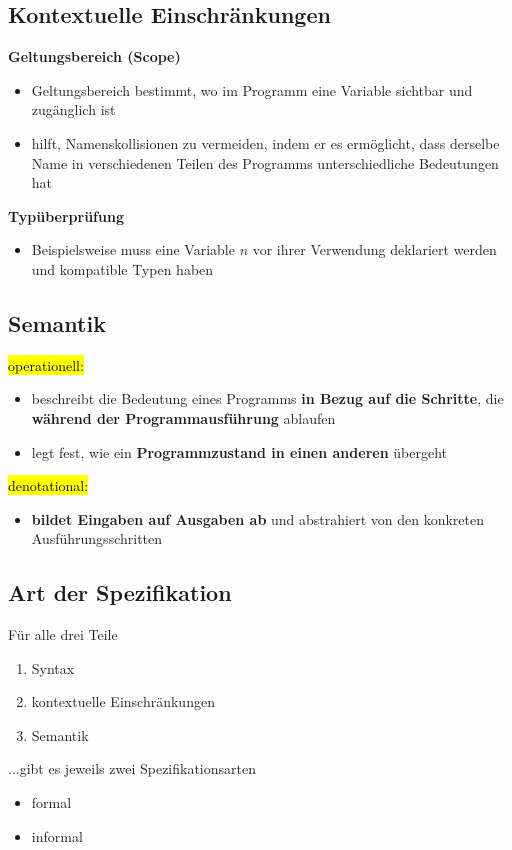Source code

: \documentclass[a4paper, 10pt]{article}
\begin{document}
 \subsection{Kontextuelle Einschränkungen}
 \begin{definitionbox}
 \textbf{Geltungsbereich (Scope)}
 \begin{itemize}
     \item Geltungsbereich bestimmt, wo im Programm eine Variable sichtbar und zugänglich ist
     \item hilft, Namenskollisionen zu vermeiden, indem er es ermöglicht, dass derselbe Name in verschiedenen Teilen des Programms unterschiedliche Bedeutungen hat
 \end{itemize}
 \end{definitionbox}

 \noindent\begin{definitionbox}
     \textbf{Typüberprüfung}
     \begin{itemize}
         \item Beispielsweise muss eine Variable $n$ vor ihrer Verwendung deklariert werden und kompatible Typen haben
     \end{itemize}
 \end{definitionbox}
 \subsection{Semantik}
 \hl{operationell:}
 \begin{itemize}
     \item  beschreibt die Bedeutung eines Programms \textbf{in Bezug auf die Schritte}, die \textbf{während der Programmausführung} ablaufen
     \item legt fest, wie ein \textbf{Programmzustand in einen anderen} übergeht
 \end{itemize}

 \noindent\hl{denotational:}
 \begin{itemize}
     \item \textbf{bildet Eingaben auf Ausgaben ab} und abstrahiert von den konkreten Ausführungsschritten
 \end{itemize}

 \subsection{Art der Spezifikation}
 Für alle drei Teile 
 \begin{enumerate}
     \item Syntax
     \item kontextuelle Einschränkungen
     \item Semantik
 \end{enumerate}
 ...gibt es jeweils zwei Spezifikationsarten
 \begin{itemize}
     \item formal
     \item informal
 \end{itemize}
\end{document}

● Task directions:
Go through the listing above and retype each line exactly, apart from the pictures.

● Solution to this task:
Source code

: \documentclass[a4paper, 10pt]{article}
\begin{document}
 \subsection{Kontextuelle Einschränkungen}
 \begin{definitionbox}
 \textbf{Geltungsbereich (Scope)}
 \begin{itemize}
     \item Geltungsbereich bestimmt, wo im Programm eine Variable sichtbar und zugänglich ist
     \item hilft, Namenskollisionen zu vermeiden, indem er es ermöglicht, dass derselbe Name in verschiedenen Teilen des Programms unterschiedliche Bedeutungen hat
 \end{itemize}
 \end{definitionbox}

 \noindent\begin{definitionbox}
     \textbf{Typüberprüfung}
     \begin{itemize}
         \item Beispielsweise muss eine Variable $n$ vor ihrer Verwendung deklariert werden und kompatible Typen haben
     \end{itemize}
 \end{definitionbox}
 \subsection{Semantik}
 \hl{operationell:}
 \begin{itemize}
     \item  beschreibt die Bedeutung eines Programms \textbf{in Bezug auf die Schritte}, die \textbf{während der Programmausführung} ablaufen
     \item legt fest, wie ein \textbf{Programmzustand in einen anderen} übergeht
 \end{itemize}

 \noindent\hl{denotational:}
 \begin{itemize}
     \item \textbf{bildet Eingaben auf Ausgaben ab} und abstrahiert von den konkreten Ausführungsschritten
 \end{itemize}

 \subsection{Art der Spezifikation}
 Für alle drei Teile 
 \begin{enumerate}
     \item Syntax
     \item kontextuelle Einschränkungen
     \item Semantik
 \end{enumerate}
 ...gibt es jeweils zwei Spezifikationsarten
 \begin{itemize}
     \item formal
     \item informal
 \end{itemize}
\end{document}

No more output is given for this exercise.